Idempotent consumer pattern

Idempotence is something I appreciate, maybe the most, in data engineering. If you write an idempotent logic you don't need to worry when your logic is reprocessed. You don't need to worry that it will generate duplicates or inconsistent results between runs. However, using it is not always easy and I'm actively looking for all related patterns to it. This time I will focus on idempotent consumer implementation in Apache Camel. Even though it may sounds old-school with modern streaming and messaging solutions, it's a good solution to know.

Data Engineering Design Patterns

Looking for a book that defines and solves most common data engineering problems? I'm currently writing one on that topic and the first chapters are already available in πŸ‘‰ Early Release on the O'Reilly platform

I also help solve your data engineering problems πŸ‘‰ contact@waitingforcode.com πŸ“©

In 3 parts of this post I will try to focus on the idempotent consumer implementation in Apache Camel. In the 2 first parts, I will detail the logic and some major implementation details. In the last part, I will show how to integrate Apache Camel's model in Apache Spark.

Not a perfect solution

Of course, whenever you can, you should use any built-in mechanism provided by your message or data store. For instance, Apache Kafka comes with 2 solutions. The first one are transactions to guarantee exactly once processing between producers and consumers. The second one is enable.idempotence parameter which defines whether the broker should keep track of already received events and, therefore, dedupe the messages in your place. It should work quite good for Kafka-to-Kafka processing.

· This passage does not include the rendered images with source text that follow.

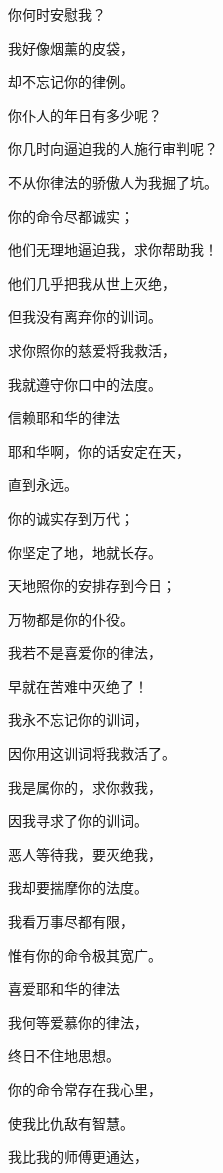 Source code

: {\par }{\Q 你何时安慰我？
\par }{\Q {}我好像烟薰的皮袋，
\par }{\Q 却不忘记你的律例。
\par }{\Q {}你仆人的年日有多少呢？
\par }{\Q 你几时向逼迫我的人施行审判呢？
\par }{\Q {}不从你律法的骄傲人为我掘了坑。
\par }{\Q {}你的命令尽都诚实；
\par }{\Q 他们无理地逼迫我，求你帮助我！
\par }{\Q {}他们几乎把我从世上灭绝，
\par }{\Q 但我没有离弃你的训词。
\par }{\Q {}求你照你的慈爱将我救活，
\par }{\Q 我就遵守你口中的法度。
\par }{\SH 信赖耶和华的律法
\par }{\Q {}耶和华啊，你的话安定在天，
\par }{\Q 直到永远。
\par }{\Q {}你的诚实存到万代；
\par }{\Q 你坚定了地，地就长存。
\par }{\Q {}天地照你的安排存到今日；
\par }{\Q 万物都是你的仆役。
\par }{\Q {}我若不是喜爱你的律法，
\par }{\Q 早就在苦难中灭绝了！
\par }{\Q {}我永不忘记你的训词，
\par }{\Q 因你用这训词将我救活了。
\par }{\Q {}我是属你的，求你救我，
\par }{\Q 因我寻求了你的训词。
\par }{\Q {}恶人等待我，要灭绝我，
\par }{\Q 我却要揣摩你的法度。
\par }{\Q {}我看万事尽都有限，
\par }{\Q 惟有你的命令极其宽广。
\par }{\SH 喜爱耶和华的律法
\par }{\Q {}我何等爱慕你的律法，
\par }{\Q 终日不住地思想。
\par }{\Q {}你的命令常存在我心里，
\par }{\Q 使我比仇敌有智慧。
\par }{\Q {}我比我的师傅更通达，
}
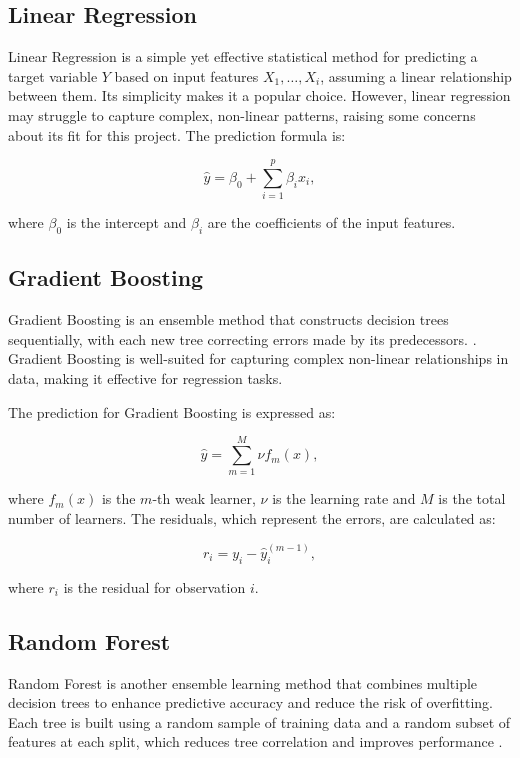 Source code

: \subsection{Linear Regression}

Linear Regression is a simple yet effective statistical method for predicting a target variable \( Y \) based on input features \( X_1, \ldots, X_i \), assuming a linear relationship between them. Its simplicity makes it a popular choice. However, linear regression may struggle to capture complex, non-linear patterns, raising some concerns about its fit for this project. The prediction formula is:

\begin{equation}
    \hat{y} = \beta_0 + \sum_{i=1}^{p} \beta_i x_i,
\end{equation}

where \( \beta_0 \) is the intercept and \( \beta_i \) are the coefficients of the input features.


\subsection{Gradient Boosting}

Gradient Boosting is an ensemble method that constructs decision trees sequentially, with each new tree correcting errors made by its predecessors. \cite{BentejacCandice2021Acao}. Gradient Boosting is well-suited for capturing complex non-linear relationships in data, making it effective for regression tasks.

The prediction for Gradient Boosting is expressed as:

\begin{equation}
    \hat{y} = \sum_{m=1}^{M} \nu f_m(x),
\end{equation}

where \( f_m(x) \) is the \( m \)-th weak learner, \( \nu \) is the learning rate and \( M \) is the total number of learners. The residuals, which represent the errors, are calculated as:

\begin{equation}
    r_i = y_i - \hat{y}_i^{(m-1)},
\end{equation}

where \( r_i \) is the residual for observation \( i \).

\subsection{Random Forest}
Random Forest is another ensemble learning method that combines multiple decision trees to enhance predictive accuracy and reduce the risk of overfitting. Each tree is built using a random sample of training data and a random subset of features at each split, which reduces tree correlation and improves performance \cite{BentejacCandice2021Acao}.

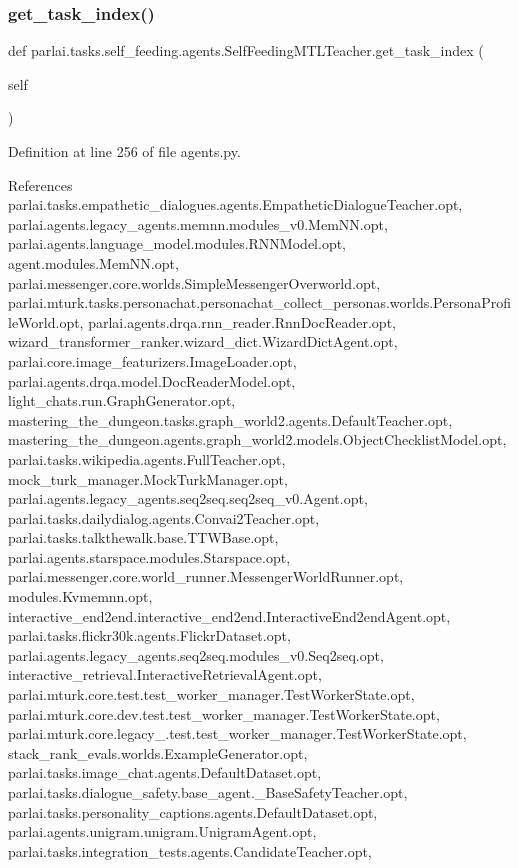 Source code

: \subsubsection{\texorpdfstring{get\+\_\+task\+\_\+index()}{get\_task\_index()}}
{\footnotesize\ttfamily def parlai.\+tasks.\+self\+\_\+feeding.\+agents.\+Self\+Feeding\+M\+T\+L\+Teacher.\+get\+\_\+task\+\_\+index (\begin{DoxyParamCaption}\item[{}]{self }\end{DoxyParamCaption})}



Definition at line 256 of file agents.\+py.



References parlai.\+tasks.\+empathetic\+\_\+dialogues.\+agents.\+Empathetic\+Dialogue\+Teacher.\+opt, parlai.\+agents.\+legacy\+\_\+agents.\+memnn.\+modules\+\_\+v0.\+Mem\+N\+N.\+opt, parlai.\+agents.\+language\+\_\+model.\+modules.\+R\+N\+N\+Model.\+opt, agent.\+modules.\+Mem\+N\+N.\+opt, parlai.\+messenger.\+core.\+worlds.\+Simple\+Messenger\+Overworld.\+opt, parlai.\+mturk.\+tasks.\+personachat.\+personachat\+\_\+collect\+\_\+personas.\+worlds.\+Persona\+Profile\+World.\+opt, parlai.\+agents.\+drqa.\+rnn\+\_\+reader.\+Rnn\+Doc\+Reader.\+opt, wizard\+\_\+transformer\+\_\+ranker.\+wizard\+\_\+dict.\+Wizard\+Dict\+Agent.\+opt, parlai.\+core.\+image\+\_\+featurizers.\+Image\+Loader.\+opt, parlai.\+agents.\+drqa.\+model.\+Doc\+Reader\+Model.\+opt, light\+\_\+chats.\+run.\+Graph\+Generator.\+opt, mastering\+\_\+the\+\_\+dungeon.\+tasks.\+graph\+\_\+world2.\+agents.\+Default\+Teacher.\+opt, mastering\+\_\+the\+\_\+dungeon.\+agents.\+graph\+\_\+world2.\+models.\+Object\+Checklist\+Model.\+opt, parlai.\+tasks.\+wikipedia.\+agents.\+Full\+Teacher.\+opt, mock\+\_\+turk\+\_\+manager.\+Mock\+Turk\+Manager.\+opt, parlai.\+agents.\+legacy\+\_\+agents.\+seq2seq.\+seq2seq\+\_\+v0.\+Agent.\+opt, parlai.\+tasks.\+dailydialog.\+agents.\+Convai2\+Teacher.\+opt, parlai.\+tasks.\+talkthewalk.\+base.\+T\+T\+W\+Base.\+opt, parlai.\+agents.\+starspace.\+modules.\+Starspace.\+opt, parlai.\+messenger.\+core.\+world\+\_\+runner.\+Messenger\+World\+Runner.\+opt, modules.\+Kvmemnn.\+opt, interactive\+\_\+end2end.\+interactive\+\_\+end2end.\+Interactive\+End2end\+Agent.\+opt, parlai.\+tasks.\+flickr30k.\+agents.\+Flickr\+Dataset.\+opt, parlai.\+agents.\+legacy\+\_\+agents.\+seq2seq.\+modules\+\_\+v0.\+Seq2seq.\+opt, interactive\+\_\+retrieval.\+Interactive\+Retrieval\+Agent.\+opt, parlai.\+mturk.\+core.\+test.\+test\+\_\+worker\+\_\+manager.\+Test\+Worker\+State.\+opt, parlai.\+mturk.\+core.\+dev.\+test.\+test\+\_\+worker\+\_\+manager.\+Test\+Worker\+State.\+opt, parlai.\+mturk.\+core.\+legacy\+\_.\+test.\+test\+\_\+worker\+\_\+manager.\+Test\+Worker\+State.\+opt, stack\+\_\+rank\+\_\+evals.\+worlds.\+Example\+Generator.\+opt, parlai.\+tasks.\+image\+\_\+chat.\+agents.\+Default\+Dataset.\+opt, parlai.\+tasks.\+dialogue\+\_\+safety.\+base\+\_\+agent.\+\_\+\+Base\+Safety\+Teacher.\+opt, parlai.\+tasks.\+personality\+\_\+captions.\+agents.\+Default\+Dataset.\+opt, parlai.\+agents.\+unigram.\+unigram.\+Unigram\+Agent.\+opt, parlai.\+tasks.\+integration\+\_\+tests.\+agents.\+Candidate\+Teacher.\+opt,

Another point is that the solution discussed here can end up by introducing duplicates. Even if you use the kind of 2 phase commit approach, the confirmation message after a successful processing can still not reach the message store.

But if you are able to accept this risk which, depending on the availability of your message store will be lower or bigger, and your streaming broker doesn't come with built-in deduplication mechanism, the proposed approach from Apache Camel can be a good fit. If you are curious about the alternatives (still under the same constraints), I will publish 2 other posts about idempotent consumers next weeks.

I wrote all of that just to emphasize the fact that the easiest way to guarantee idempotence is to simply write an idempotent logic. Even if you receive given event multiple times, you'll always generate the same output or action.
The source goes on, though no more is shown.